For Cranfield, visibility has become an issue over the airport’s lifespan as new buildings have popped up, but not so with the new mast, which is considerably higher and aligned slap-bang in the middle of the runway. Another benefit is that towers will constantly be recording video, preventing the hassle involved with collecting evidence in the event of an investigation.
“For us, as a research airport, that gives us great capability, because if people want to come and trial aircraft and drone operations or any sort of other research activity in conjunction with our ANSP [air navigation service provider], we can record it,” says Abbott .
This technology is all well and good, but Abbott says it can make it easy to forget that the human factor is most important when it comes to air traffic control. Transition training will be required to acclimatise the airport’s five controllers, who will move from a tower offering 360-degree visibility to a fleet of screens offering a 270-degree view.
“We’re looking at this as a way of enabling aviation to move at a quicker pace of innovation and progress towards a digital age,” he says. “As one of the first UK air traffic control towers to do this, we want to work with other air traffic control units [to help them] understand those issues – understand those milestones and how to prepare and how to train [controllers].”
RTS has been a more attractive proposition for smaller and mid-sized airports, which might struggle with the high maintenance costs. But just how ubiquitous could the technology be in the future?
Scepticism is the bedfellow of any new methodology, but Abbott says that concerns about fail safes on digital control towers are misplaced. Cranfield’s digital tower has been built to follow CAP 670 requirements for engineering and air traffic equipment. There are also multiple redundancies in place to back up the tower in the event of a system failure – such as backup generators in case of power loss.

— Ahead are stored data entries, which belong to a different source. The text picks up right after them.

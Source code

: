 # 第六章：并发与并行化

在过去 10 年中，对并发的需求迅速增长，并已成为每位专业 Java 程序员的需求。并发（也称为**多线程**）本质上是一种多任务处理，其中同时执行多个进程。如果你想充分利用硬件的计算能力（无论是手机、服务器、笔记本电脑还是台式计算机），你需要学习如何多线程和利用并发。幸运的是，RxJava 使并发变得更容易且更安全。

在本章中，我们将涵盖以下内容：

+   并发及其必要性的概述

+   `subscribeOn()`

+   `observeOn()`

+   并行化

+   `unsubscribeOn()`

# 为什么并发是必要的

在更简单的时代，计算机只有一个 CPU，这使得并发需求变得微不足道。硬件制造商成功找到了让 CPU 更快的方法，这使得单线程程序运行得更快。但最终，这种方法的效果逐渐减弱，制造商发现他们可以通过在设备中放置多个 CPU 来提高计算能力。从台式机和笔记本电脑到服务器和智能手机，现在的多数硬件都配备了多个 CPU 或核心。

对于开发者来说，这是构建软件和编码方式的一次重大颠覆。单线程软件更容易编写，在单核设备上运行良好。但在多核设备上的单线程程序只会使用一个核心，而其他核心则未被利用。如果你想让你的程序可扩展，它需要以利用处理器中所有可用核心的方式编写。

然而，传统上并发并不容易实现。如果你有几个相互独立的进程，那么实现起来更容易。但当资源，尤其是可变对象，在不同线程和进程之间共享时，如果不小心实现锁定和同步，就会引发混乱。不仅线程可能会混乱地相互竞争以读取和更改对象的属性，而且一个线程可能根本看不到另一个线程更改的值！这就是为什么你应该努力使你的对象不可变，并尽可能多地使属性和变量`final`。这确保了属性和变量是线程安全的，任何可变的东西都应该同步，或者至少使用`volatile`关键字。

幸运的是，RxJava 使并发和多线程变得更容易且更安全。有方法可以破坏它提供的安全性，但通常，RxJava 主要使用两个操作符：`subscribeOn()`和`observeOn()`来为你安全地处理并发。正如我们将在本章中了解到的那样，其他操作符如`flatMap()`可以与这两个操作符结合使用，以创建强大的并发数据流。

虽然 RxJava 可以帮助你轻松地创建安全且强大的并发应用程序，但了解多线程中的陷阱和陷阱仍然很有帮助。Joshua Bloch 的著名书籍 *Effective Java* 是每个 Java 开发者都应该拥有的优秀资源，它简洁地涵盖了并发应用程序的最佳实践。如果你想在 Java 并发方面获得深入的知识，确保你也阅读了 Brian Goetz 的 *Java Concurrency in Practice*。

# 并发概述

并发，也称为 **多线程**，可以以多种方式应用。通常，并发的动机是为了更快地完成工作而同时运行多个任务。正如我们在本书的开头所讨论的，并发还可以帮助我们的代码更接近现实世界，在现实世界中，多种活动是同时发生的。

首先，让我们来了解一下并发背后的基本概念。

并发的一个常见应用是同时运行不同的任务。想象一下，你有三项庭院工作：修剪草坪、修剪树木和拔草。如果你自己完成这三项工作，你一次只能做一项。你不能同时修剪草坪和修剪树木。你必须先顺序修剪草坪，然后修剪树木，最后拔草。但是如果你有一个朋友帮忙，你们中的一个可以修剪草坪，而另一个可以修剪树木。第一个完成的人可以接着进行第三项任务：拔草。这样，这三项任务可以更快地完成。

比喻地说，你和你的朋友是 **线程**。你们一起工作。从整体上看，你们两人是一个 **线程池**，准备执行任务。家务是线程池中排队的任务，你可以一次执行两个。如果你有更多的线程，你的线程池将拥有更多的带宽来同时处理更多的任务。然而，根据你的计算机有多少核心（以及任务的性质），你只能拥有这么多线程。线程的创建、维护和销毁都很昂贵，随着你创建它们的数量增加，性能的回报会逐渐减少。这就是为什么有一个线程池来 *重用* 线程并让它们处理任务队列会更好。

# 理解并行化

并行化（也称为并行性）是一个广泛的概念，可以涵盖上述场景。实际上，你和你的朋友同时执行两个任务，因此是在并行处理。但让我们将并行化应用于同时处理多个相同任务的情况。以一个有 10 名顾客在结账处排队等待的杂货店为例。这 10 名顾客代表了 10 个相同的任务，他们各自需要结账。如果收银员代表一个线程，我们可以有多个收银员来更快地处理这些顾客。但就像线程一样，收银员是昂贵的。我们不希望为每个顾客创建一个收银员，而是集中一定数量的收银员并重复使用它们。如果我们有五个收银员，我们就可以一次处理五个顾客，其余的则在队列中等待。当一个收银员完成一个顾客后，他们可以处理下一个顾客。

Abbott concludes that the focus should be placed on the potential safety and operational benefits that digital towers offer and that it’s possible we’ll look back on standard traffic control towers one day and wonder why we didn’t switch sooner.
“Aviation is quite naturally risk-averse because of what it is, and that is totally understandable and a defendable position to be in. But when you look at how far every other industry in the world has progressed and we see replacing looking out of a window with watching it on a high-powered camera as being a quantum leap – it’s quite bizarre really, isn’t it?
“I think one of the problems is always ‘you’ve got to see it to believe it’. It is such a change to the current operation.”